→ **WHAT YOU WILL DO**:
Please copy out every line of the listing below in which the word "나타내는" appears.

→ **SOURCE DATA**:
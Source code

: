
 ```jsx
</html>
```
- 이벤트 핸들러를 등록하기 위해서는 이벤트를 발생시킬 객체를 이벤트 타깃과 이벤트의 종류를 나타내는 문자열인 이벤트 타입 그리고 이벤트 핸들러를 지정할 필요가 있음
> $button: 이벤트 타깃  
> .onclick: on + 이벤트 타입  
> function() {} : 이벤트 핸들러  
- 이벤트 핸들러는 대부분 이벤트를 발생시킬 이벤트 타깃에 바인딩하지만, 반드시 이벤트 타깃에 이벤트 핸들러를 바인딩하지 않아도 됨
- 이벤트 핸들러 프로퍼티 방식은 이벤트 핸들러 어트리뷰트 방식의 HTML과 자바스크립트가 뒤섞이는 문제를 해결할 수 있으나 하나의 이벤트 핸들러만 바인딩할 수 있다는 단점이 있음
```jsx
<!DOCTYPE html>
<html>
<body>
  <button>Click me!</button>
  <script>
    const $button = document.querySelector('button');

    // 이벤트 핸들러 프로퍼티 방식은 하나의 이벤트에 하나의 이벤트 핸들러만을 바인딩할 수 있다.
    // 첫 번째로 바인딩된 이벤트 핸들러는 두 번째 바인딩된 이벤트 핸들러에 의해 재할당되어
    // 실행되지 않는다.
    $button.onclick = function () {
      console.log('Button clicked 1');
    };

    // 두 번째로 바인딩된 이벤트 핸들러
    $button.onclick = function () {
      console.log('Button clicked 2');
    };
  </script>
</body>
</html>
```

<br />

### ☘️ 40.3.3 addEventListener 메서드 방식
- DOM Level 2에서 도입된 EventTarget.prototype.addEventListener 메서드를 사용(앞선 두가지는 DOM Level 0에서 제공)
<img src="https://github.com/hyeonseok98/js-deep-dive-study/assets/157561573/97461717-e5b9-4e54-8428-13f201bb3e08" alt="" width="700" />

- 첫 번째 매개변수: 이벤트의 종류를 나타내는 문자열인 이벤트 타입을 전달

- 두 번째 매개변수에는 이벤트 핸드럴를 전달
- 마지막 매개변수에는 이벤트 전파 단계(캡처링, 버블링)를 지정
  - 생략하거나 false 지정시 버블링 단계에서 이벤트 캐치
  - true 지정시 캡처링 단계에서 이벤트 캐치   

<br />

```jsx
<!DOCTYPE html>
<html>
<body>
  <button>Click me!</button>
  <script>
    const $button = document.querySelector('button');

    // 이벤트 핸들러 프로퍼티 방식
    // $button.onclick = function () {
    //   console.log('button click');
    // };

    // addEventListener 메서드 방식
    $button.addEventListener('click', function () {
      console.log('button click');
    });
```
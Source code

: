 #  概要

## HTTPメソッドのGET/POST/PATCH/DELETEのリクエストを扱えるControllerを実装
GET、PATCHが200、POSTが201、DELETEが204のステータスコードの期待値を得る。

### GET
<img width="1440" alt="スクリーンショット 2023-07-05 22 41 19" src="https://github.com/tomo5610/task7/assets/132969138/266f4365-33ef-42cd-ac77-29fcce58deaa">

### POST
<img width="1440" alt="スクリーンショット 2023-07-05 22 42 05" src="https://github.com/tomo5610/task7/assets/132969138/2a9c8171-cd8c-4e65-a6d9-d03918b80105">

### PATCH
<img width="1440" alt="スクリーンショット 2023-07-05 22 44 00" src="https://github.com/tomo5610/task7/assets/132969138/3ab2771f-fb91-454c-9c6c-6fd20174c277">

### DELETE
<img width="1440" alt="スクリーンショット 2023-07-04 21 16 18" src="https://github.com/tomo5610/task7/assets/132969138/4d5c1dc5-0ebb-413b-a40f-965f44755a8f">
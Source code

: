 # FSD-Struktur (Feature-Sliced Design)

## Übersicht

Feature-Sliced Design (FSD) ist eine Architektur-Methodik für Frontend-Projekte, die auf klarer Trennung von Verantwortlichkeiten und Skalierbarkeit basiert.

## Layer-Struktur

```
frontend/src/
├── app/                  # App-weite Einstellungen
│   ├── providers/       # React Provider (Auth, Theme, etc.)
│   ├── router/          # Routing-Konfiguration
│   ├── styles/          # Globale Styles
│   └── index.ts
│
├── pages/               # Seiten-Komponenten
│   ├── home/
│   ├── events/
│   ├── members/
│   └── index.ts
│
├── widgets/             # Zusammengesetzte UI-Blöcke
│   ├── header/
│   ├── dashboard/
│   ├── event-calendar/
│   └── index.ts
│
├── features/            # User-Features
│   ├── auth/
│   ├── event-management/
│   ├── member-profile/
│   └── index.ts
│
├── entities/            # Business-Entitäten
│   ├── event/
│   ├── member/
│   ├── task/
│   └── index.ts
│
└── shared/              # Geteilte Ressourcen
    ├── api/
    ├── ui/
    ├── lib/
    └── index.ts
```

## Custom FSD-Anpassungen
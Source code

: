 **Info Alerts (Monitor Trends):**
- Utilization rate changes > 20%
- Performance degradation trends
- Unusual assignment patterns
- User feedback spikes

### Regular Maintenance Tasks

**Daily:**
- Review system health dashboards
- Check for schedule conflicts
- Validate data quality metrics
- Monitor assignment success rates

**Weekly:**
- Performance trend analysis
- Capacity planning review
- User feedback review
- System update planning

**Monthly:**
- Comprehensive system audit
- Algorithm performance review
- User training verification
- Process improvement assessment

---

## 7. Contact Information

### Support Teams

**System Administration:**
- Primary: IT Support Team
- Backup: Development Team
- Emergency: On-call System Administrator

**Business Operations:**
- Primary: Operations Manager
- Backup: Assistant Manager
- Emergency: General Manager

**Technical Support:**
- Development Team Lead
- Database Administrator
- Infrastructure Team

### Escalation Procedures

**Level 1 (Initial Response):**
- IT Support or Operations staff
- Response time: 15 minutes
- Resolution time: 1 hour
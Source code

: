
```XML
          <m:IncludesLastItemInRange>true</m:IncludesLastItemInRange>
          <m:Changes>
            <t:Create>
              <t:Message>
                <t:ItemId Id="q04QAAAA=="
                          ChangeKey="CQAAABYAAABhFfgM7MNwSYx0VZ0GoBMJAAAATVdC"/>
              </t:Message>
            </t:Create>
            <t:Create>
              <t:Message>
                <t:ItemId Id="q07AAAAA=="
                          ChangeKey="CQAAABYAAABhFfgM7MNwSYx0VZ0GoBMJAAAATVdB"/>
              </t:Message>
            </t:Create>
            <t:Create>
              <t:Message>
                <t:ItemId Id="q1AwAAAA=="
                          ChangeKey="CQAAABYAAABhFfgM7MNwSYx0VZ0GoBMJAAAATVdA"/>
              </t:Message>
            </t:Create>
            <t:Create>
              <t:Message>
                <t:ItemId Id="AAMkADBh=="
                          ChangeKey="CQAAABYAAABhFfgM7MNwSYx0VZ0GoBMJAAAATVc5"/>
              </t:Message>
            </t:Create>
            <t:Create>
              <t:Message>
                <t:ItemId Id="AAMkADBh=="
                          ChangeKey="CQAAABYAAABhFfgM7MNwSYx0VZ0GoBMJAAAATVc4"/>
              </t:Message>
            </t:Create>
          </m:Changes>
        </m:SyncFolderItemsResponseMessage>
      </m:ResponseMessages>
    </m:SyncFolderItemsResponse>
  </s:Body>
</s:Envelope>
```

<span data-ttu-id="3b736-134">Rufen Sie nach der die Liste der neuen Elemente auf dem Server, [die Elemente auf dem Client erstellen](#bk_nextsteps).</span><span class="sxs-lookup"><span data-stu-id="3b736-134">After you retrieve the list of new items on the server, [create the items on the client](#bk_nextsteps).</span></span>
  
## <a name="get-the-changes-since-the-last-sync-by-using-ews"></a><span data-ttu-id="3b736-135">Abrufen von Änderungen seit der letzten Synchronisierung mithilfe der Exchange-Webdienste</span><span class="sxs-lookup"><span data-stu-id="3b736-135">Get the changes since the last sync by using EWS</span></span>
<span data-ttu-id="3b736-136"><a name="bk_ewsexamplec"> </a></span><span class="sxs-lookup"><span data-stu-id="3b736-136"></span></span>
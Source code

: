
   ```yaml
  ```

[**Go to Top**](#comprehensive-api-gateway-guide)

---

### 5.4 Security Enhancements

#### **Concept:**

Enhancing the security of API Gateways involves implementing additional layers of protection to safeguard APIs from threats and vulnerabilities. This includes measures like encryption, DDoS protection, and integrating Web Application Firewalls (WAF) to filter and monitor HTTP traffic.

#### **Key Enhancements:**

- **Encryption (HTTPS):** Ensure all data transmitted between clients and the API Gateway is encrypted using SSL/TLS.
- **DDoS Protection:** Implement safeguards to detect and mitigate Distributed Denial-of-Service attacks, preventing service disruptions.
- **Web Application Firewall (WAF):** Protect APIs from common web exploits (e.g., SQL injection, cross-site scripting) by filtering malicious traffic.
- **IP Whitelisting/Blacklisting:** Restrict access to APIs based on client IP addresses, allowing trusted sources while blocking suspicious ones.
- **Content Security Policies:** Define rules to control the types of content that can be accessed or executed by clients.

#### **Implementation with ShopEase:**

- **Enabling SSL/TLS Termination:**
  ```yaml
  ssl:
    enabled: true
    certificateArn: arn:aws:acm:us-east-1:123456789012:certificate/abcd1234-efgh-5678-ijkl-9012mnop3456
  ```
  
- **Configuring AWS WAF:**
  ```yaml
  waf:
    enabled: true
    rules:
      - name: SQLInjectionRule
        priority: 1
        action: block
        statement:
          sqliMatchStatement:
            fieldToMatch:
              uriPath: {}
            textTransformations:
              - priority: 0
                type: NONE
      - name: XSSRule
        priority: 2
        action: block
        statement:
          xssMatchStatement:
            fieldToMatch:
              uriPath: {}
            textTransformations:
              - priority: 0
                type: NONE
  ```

→ **WRITTEN SOLUTION**:
- 이벤트 핸들러를 등록하기 위해서는 이벤트를 발생시킬 객체를 이벤트 타깃과 이벤트의 종류를 나타내는 문자열인 이벤트 타입 그리고 이벤트 핸들러를 지정할 필요가 있음
- 첫 번째 매개변수: 이벤트의 종류를 나타내는 문자열인 이벤트 타입을 전달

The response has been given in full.